Related to the above, rapid sequence-specific methods of genetic analysis are important in pharmacogenomics. A number of candidate drugs have failed in clinical trials because of side-effects and it is becoming apparent that these problems can often be predicted from the genetic make-up of an individual. This means that when the genotype is known, a drug can be used safely in a predictable way. In the same area, new rapid analytical methods to determine the molecular genetics of cancer cells could be used to determine the most appropriate therapy. In vivo diagnostics using highly sensitive fluorescence-based methods is an emerging field. Microfluidics will be an important element of some of the above technologies. The ability to multiplex assays for disease markers will dramatically increase the speed and reliability of disease diagnosis and will require the integration of analytical (bio)-chemistry and nano-scale devices. Recent work in the field (Brown group) involves developing methods of genetic analysis.

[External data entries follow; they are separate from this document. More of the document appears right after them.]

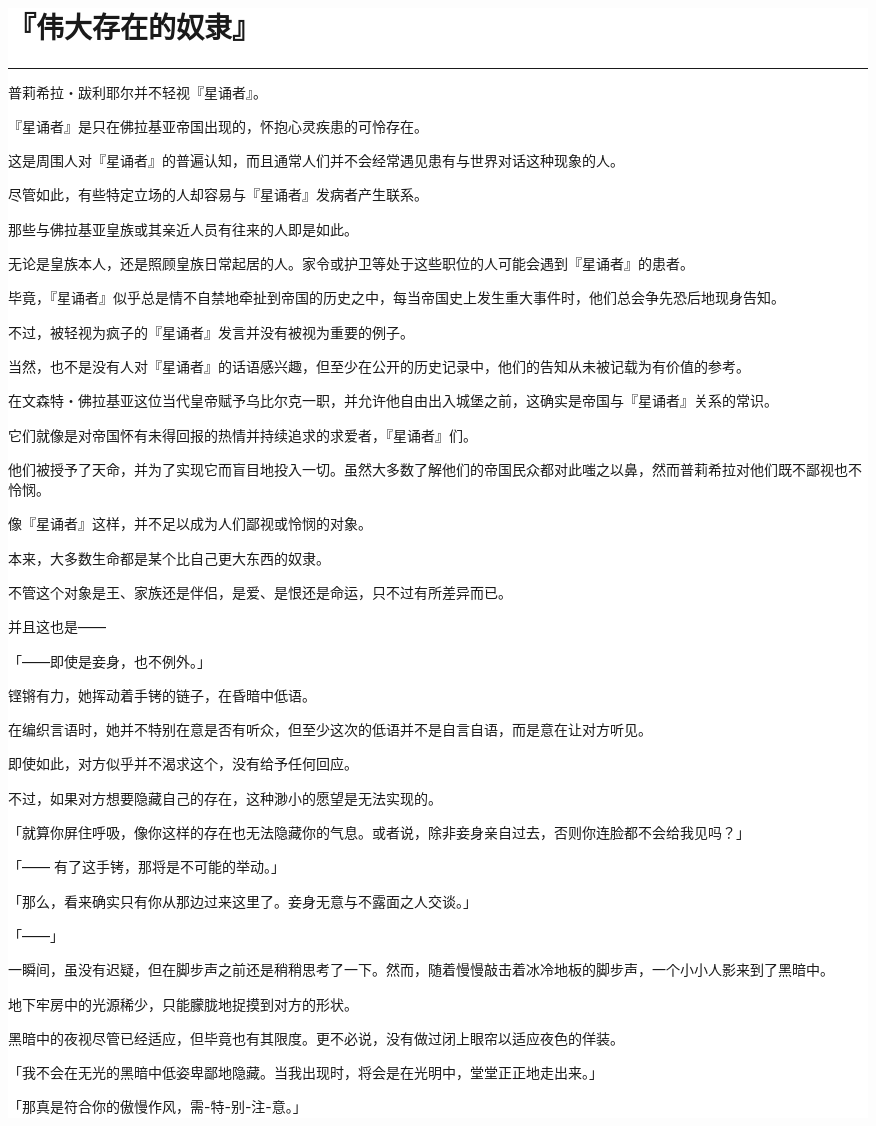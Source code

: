 # 『伟大存在的奴隶』

------

普莉希拉・跋利耶尔并不轻视『星诵者』。

『星诵者』是只在佛拉基亚帝国出现的，怀抱心灵疾患的可怜存在。

这是周围人对『星诵者』的普遍认知，而且通常人们并不会经常遇见患有与世界对话这种现象的人。

尽管如此，有些特定立场的人却容易与『星诵者』发病者产生联系。

那些与佛拉基亚皇族或其亲近人员有往来的人即是如此。

无论是皇族本人，还是照顾皇族日常起居的人。家令或护卫等处于这些职位的人可能会遇到『星诵者』的患者。

毕竟，『星诵者』似乎总是情不自禁地牵扯到帝国的历史之中，每当帝国史上发生重大事件时，他们总会争先恐后地现身告知。

不过，被轻视为疯子的『星诵者』发言并没有被视为重要的例子。

当然，也不是没有人对『星诵者』的话语感兴趣，但至少在公开的历史记录中，他们的告知从未被记载为有价值的参考。

在文森特・佛拉基亚这位当代皇帝赋予乌比尔克一职，并允许他自由出入城堡之前，这确实是帝国与『星诵者』关系的常识。

它们就像是对帝国怀有未得回报的热情并持续追求的求爱者，『星诵者』们。

他们被授予了天命，并为了实现它而盲目地投入一切。虽然大多数了解他们的帝国民众都对此嗤之以鼻，然而普莉希拉对他们既不鄙视也不怜悯。

像『星诵者』这样，并不足以成为人们鄙视或怜悯的对象。

本来，大多数生命都是某个比自己更大东西的奴隶。

不管这个对象是王、家族还是伴侣，是爱、是恨还是命运，只不过有所差异而已。

并且这也是——

「――即使是妾身，也不例外。」

铿锵有力，她挥动着手铐的链子，在昏暗中低语。

在编织言语时，她并不特别在意是否有听众，但至少这次的低语并不是自言自语，而是意在让对方听见。

即使如此，对方似乎并不渴求这个，没有给予任何回应。

不过，如果对方想要隐藏自己的存在，这种渺小的愿望是无法实现的。

「就算你屏住呼吸，像你这样的存在也无法隐藏你的气息。或者说，除非妾身亲自过去，否则你连脸都不会给我见吗？」

「―― 有了这手铐，那将是不可能的举动。」

「那么，看来确实只有你从那边过来这里了。妾身无意与不露面之人交谈。」

「——」

一瞬间，虽没有迟疑，但在脚步声之前还是稍稍思考了一下。然而，随着慢慢敲击着冰冷地板的脚步声，一个小小人影来到了黑暗中。

地下牢房中的光源稀少，只能朦胧地捉摸到对方的形状。

黑暗中的夜视尽管已经适应，但毕竟也有其限度。更不必说，没有做过闭上眼帘以适应夜色的佯装。

「我不会在无光的黑暗中低姿卑鄙地隐藏。当我出现时，将会是在光明中，堂堂正正地走出来。」

「那真是符合你的傲慢作风，需-特-别-注-意。」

Natural and synthetic small molecules

The use of natural and synthetic small molecules as chemical probes to study and understand biological processes in vitro and in vivo is the objective of numerous collaborations between the Schools of Chemistry and Medicine. These investigations encompass all stages of the drug discovery process. Targets for next-generation therapeutic agents are being explored and validated including kinases, metalloenzymes, calcium signalling and tumour antigens.

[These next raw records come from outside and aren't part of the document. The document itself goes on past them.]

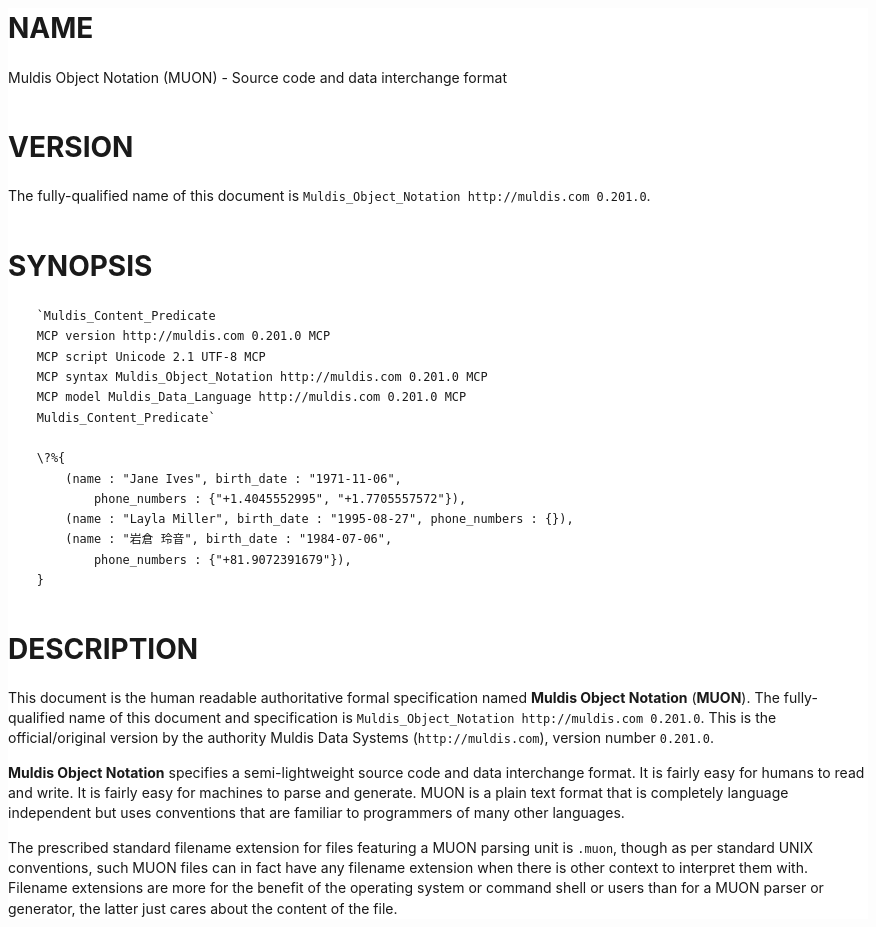 # NAME

Muldis Object Notation (MUON) -
Source code and data interchange format

# VERSION

The fully-qualified name of this document is
`Muldis_Object_Notation http://muldis.com 0.201.0`.

# SYNOPSIS

```
    `Muldis_Content_Predicate
    MCP version http://muldis.com 0.201.0 MCP
    MCP script Unicode 2.1 UTF-8 MCP
    MCP syntax Muldis_Object_Notation http://muldis.com 0.201.0 MCP
    MCP model Muldis_Data_Language http://muldis.com 0.201.0 MCP
    Muldis_Content_Predicate`

    \?%{
        (name : "Jane Ives", birth_date : "1971-11-06",
            phone_numbers : {"+1.4045552995", "+1.7705557572"}),
        (name : "Layla Miller", birth_date : "1995-08-27", phone_numbers : {}),
        (name : "岩倉 玲音", birth_date : "1984-07-06",
            phone_numbers : {"+81.9072391679"}),
    }
```

# DESCRIPTION

This document is the human readable authoritative formal specification named
**Muldis Object Notation** (**MUON**).
The fully-qualified name of this document and specification is
`Muldis_Object_Notation http://muldis.com 0.201.0`.
This is the official/original version by the authority Muldis Data Systems
(`http://muldis.com`), version number `0.201.0`.

**Muldis Object Notation** specifies a semi-lightweight source code and
data interchange format.  It is fairly easy for humans to read and write.
It is fairly easy for machines to parse and generate.  MUON is a plain text
format that is completely language independent but uses conventions that
are familiar to programmers of many other languages.

The prescribed standard filename extension for files featuring a MUON
parsing unit is `.muon`, though as per standard UNIX conventions, such MUON
files can in fact have any filename extension when there is other context
to interpret them with.  Filename extensions are more for the benefit of
the operating system or command shell or users than for a MUON parser or
generator, the latter just cares about the content of the file.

At the other end of the spectrum, collaborations have resulted in licensed patents and clinical trials that are currently scheduled for cancer, psoriasis and fibrosis. Modulators of epigenetic enzymes are intensively studied within the school (Ganesan) and in collaborations with the School of Medicine. Examples include methyltransferases, acetyltransferases, demethylases and deacetylases. This activity has resulted in the creation of a spinout, Karus Therapeutics. Karus has received £750,000 in seed financing - a record for the university. The School has founded an EU-wide network via the COST Action ‘Epigenetics: From Bench to Bedside’.

Selective inhibition of medically relevant protein-protein interactions

The selective inhibition of medically relevant protein-protein interactions is a novel means to combat diseases such as cancer and HIV on a genetic level with small molecules that disrupt protein-protein interactions that are vital for the disease state. Collaborations (Tavassoli) with the Cancer Research Centre at Southampton General Hospital are proving important in this area. Related to this is the development of novel enzyme inhibitors as anti-bacterials and new protein labeling technologies for in vivo imaging applications.

Lipid-binding proteins play key roles in diverse physiological processes, such as gene regulation, signalling, membrane trafficking, lipid metabolism and transport, and the immune response. The lipid–protein interaction occurs via hydrophobic interactions, often within a lipid binding groove. Modification of the lipid to improve affinity is difficult, mostly for steric but also for electronic reasons. New approaches to achieve this goal will be of fundamental importance, and collaboration with computational chemists and immunologists will be important to develop lipid-based compounds with increased affinity based on conformational control and weak attractive interactions. Likewise, carbohydrates play a fundamental role in many physiological processes. However, carbohydrate-based therapeutics typically suffer from low affinity to proteins due to the extensive hydration in aqueous solution. Heavily fluorinated carbohydrates are carbohydrate mimetics, with expected increased affinities due to the so-called ‘polar hydrophobicity’ effect. There is great scope for the investigation of such compounds with biological collaborators. The Linclau group is engaged in this  molecular diagnostics and therapeutics research.